- [Entries shown]
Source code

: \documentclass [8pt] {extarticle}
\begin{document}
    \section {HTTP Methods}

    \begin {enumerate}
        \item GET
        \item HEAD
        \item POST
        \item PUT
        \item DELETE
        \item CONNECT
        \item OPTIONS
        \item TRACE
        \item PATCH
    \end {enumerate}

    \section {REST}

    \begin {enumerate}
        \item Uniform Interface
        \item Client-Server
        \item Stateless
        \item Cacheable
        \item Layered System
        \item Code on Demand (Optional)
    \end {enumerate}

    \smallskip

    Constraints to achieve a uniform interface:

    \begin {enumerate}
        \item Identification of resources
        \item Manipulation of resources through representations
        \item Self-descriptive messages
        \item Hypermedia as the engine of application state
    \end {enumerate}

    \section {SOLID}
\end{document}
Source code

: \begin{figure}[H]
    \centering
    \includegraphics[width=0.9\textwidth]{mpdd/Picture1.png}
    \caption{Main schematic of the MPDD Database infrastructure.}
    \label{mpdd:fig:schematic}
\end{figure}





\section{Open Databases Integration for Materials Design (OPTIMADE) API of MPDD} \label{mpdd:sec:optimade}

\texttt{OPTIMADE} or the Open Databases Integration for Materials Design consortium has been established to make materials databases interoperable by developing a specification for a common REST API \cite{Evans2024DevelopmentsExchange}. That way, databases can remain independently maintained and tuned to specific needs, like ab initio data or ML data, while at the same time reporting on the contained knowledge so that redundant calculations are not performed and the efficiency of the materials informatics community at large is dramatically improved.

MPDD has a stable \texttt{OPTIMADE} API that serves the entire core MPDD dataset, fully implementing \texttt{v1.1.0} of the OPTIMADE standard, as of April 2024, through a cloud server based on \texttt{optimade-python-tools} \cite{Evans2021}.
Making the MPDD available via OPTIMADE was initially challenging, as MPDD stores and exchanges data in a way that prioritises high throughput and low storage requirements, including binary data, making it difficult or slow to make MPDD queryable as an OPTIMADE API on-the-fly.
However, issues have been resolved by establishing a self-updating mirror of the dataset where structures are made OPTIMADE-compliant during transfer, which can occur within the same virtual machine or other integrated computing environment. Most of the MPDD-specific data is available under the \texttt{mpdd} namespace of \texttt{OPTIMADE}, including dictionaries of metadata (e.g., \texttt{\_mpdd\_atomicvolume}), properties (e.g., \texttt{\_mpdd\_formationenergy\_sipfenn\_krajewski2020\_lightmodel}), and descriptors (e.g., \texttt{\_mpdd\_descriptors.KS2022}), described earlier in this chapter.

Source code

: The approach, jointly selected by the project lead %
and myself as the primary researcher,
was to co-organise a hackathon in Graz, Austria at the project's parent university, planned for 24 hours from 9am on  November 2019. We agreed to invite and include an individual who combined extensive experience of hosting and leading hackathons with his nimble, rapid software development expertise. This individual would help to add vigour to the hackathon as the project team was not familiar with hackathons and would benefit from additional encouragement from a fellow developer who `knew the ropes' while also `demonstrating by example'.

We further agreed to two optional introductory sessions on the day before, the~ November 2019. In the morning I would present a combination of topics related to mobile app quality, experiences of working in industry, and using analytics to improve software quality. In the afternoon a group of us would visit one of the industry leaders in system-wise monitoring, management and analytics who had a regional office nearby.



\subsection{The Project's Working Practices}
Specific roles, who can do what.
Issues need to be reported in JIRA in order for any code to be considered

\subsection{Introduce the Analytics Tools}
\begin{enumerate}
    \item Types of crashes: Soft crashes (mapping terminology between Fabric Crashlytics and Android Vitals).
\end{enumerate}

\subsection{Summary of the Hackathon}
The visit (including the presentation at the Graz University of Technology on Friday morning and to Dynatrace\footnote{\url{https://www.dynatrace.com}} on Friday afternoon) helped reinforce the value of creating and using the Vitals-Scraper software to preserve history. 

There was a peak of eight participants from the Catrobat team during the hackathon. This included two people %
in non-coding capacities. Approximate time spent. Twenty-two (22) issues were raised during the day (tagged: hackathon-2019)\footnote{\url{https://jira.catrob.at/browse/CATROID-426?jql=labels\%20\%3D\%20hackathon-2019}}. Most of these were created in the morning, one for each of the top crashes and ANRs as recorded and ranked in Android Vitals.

==

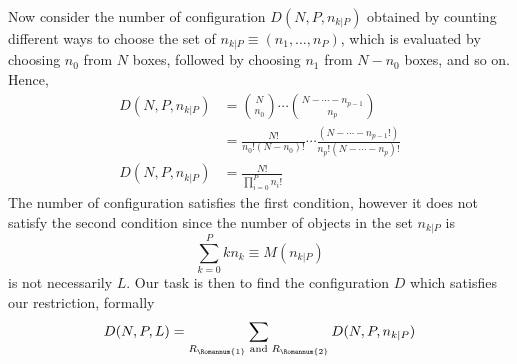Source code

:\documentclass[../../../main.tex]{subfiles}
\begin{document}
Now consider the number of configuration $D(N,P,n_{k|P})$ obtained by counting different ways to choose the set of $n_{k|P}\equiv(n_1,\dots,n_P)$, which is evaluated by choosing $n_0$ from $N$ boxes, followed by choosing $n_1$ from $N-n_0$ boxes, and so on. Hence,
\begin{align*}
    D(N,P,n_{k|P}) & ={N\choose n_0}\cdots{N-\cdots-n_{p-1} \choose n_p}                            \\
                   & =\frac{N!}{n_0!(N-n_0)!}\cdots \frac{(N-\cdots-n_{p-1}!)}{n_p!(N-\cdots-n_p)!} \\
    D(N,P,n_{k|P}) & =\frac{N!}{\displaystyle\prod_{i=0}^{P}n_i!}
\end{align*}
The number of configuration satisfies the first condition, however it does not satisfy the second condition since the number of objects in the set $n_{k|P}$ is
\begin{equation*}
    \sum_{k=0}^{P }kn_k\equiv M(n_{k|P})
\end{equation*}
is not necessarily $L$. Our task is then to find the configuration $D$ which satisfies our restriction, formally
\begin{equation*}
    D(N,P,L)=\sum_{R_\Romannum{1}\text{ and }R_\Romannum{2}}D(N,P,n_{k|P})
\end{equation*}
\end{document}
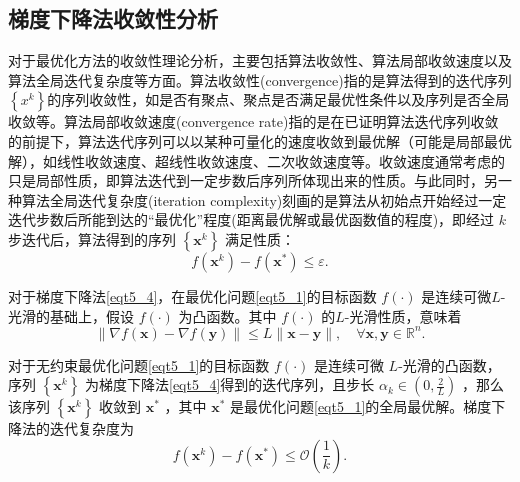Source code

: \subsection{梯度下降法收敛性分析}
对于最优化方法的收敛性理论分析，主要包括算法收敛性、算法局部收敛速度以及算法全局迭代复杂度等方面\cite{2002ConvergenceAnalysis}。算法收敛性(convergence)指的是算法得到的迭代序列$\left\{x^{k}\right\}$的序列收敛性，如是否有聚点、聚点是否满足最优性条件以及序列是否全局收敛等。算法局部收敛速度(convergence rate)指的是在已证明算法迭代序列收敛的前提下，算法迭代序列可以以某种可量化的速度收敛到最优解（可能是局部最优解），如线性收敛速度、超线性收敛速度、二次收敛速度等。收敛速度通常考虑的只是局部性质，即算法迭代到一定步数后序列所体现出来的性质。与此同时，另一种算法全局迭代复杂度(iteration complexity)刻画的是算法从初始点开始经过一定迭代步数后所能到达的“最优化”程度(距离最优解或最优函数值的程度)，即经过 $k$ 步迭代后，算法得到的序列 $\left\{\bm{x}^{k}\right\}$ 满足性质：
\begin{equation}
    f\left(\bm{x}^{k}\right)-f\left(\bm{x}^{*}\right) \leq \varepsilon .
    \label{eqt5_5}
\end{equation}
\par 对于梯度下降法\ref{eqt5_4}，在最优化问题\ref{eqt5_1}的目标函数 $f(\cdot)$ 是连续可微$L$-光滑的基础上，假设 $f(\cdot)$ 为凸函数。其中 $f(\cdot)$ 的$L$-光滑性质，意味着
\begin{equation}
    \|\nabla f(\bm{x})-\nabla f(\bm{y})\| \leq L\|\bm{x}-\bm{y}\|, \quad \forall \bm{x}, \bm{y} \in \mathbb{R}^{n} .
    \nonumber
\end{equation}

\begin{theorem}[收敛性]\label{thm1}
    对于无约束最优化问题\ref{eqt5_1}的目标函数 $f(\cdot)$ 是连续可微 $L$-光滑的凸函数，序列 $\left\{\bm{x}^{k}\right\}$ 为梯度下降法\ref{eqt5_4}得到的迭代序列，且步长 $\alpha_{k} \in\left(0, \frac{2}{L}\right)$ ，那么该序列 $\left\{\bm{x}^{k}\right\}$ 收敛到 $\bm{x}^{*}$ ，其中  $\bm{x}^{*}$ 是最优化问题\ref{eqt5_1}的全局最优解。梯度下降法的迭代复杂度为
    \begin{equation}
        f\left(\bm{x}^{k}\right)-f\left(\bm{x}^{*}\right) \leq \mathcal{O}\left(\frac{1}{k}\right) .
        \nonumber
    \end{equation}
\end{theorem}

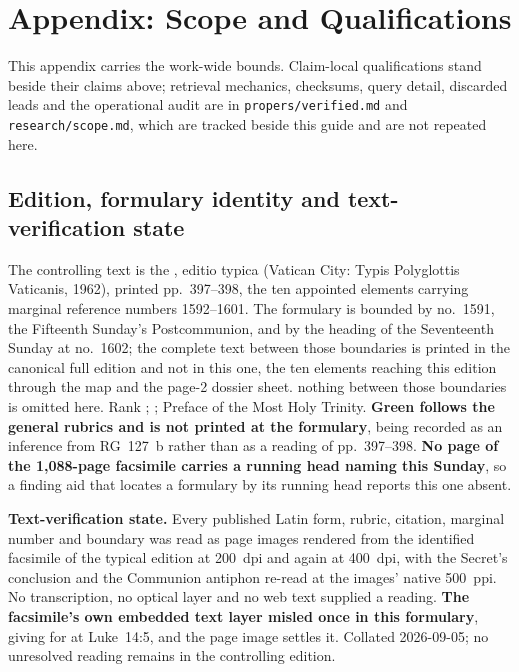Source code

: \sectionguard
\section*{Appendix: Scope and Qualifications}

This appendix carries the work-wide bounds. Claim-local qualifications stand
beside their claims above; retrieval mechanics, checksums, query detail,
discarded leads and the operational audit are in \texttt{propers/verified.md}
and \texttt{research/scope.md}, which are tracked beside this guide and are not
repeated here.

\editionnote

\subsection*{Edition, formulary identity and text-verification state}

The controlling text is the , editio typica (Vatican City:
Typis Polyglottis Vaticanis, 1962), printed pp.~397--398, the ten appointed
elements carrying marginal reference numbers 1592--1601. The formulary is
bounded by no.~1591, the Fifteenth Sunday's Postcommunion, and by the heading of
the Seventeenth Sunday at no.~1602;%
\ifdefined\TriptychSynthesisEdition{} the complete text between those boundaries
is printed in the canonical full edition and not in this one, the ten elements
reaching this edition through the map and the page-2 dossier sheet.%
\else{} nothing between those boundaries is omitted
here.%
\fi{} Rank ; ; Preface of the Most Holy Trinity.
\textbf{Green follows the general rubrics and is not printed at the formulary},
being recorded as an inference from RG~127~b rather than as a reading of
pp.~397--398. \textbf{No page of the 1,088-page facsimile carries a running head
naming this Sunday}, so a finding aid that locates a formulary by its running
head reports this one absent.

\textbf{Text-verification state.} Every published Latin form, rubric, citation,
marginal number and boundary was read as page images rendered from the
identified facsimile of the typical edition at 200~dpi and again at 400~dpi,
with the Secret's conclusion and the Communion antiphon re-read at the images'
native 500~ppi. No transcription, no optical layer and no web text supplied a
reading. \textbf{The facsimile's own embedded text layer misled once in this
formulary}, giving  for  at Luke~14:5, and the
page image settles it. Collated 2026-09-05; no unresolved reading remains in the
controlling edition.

- [Description of the task] Copy out every line of the data that includes "beside".

- [Solution to this exercise]
beside their claims above; retrieval mechanics, checksums, query detail,
and \texttt{research/scope.md}, which are tracked beside this guide and are not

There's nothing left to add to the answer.